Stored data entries
################
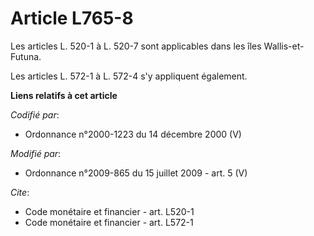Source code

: # Article L765-8

Les articles L. 520-1 à L. 520-7 sont applicables dans les îles Wallis-et-Futuna. 

Les articles L. 572-1 à L. 572-4 s'y appliquent également.

**Liens relatifs à cet article**

_Codifié par_:

  - Ordonnance n°2000-1223 du 14 décembre 2000 (V)

_Modifié par_:

  - Ordonnance n°2009-865 du 15 juillet 2009 - art. 5 (V)

_Cite_:

  - Code monétaire et financier - art. L520-1
  - Code monétaire et financier - art. L572-1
################
**Exercise instructions:** Reproduce the data above word for word, but leave the images out.

**Answer space:**
Source code

: # Article L765-8

Les articles L. 520-1 à L. 520-7 sont applicables dans les îles Wallis-et-Futuna. 

Les articles L. 572-1 à L. 572-4 s'y appliquent également.

**Liens relatifs à cet article**

_Codifié par_:

  - Ordonnance n°2000-1223 du 14 décembre 2000 (V)

_Modifié par_:

  - Ordonnance n°2009-865 du 15 juillet 2009 - art. 5 (V)

_Cite_:

  - Code monétaire et financier - art. L520-1
  - Code monétaire et financier - art. L572-1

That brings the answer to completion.